Der amerikanische Optimismus der 50er Jahre hält noch immer an, die Konsumenten kaufen was das Zeug hält, und das Rennen um die erste Mondlandung wird sich in Kürze entscheiden. Die Anzeigenwerbung der Swinging Sixties ist fröhlich, immer optimistisch und zeitweise sogar revolutionär. Man wirbt für die Errungenschaften des Fortschritts (“just add water”) und ist gleichzeitig bestrebt, die amerikanischen Werte hoch zu halten.
Stars wie Raquel Welch, Sean Connery, Woody Allen und Sammy Davis Jr. werben für nahezu alles, vom Bourbon bis zum Maßanzug. Noch während sich die Brieftaschen in einem gigantischen Konsumrausch bereitwillig öffnen, neigt sich eine Ära schon dem Ende entgegen: Soziale Änderungen kündigen sich an, die Frauen emanzipieren sich und Minderheiten gelangen ins Bewusstsein der Öffentlichkeit. Achten Sie mal auf einige der überraschenderen und umstritteneren Anzeigen – wie die von Tupperware, die ihren Vorratsbehälter als „wifesaver“ anpreist.

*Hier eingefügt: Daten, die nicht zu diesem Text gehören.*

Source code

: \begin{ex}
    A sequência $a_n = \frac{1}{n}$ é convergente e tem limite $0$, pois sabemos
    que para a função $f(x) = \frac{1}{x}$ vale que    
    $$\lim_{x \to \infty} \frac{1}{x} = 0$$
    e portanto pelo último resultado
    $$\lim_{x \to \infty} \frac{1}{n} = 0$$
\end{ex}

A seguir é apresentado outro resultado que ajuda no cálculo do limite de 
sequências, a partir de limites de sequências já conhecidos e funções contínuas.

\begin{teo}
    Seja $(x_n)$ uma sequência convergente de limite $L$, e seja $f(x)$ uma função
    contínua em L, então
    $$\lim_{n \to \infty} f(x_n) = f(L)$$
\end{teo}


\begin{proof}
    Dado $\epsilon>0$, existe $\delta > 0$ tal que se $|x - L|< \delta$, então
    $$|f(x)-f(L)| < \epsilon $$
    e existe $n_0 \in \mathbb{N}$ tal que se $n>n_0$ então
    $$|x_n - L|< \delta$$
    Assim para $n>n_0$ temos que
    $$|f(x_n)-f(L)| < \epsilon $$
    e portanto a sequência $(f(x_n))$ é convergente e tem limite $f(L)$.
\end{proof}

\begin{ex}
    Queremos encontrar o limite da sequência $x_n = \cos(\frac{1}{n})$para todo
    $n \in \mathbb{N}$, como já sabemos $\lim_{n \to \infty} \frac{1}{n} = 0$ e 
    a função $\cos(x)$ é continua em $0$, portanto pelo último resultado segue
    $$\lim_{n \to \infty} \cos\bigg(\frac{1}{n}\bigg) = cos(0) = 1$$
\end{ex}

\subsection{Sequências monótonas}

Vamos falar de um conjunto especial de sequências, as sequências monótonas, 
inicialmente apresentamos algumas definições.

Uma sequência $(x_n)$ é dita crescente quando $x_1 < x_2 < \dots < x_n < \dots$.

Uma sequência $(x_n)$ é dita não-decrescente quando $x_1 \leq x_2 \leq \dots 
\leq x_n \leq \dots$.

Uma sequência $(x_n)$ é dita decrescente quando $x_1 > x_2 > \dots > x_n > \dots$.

Von vergessenen Autos, über Zigaretten bis hin zu Kulinarischem und vielem mehr, erkundet diese bunte Sammlung von Printanzeigen die wunderbare weite Welt der amerikanischen 60er Jahre.
Steven Heller
Steven Heller war bislang an über 200 Büchern über visuelle Kommunikation beteiligt und veröffentlichte unzählige Artikel in internationalen Designmagazinen. Er ist Mitbegründer und Co-Vorsitzender des MFA-Design-Programms an der School of Visual Arts, New York.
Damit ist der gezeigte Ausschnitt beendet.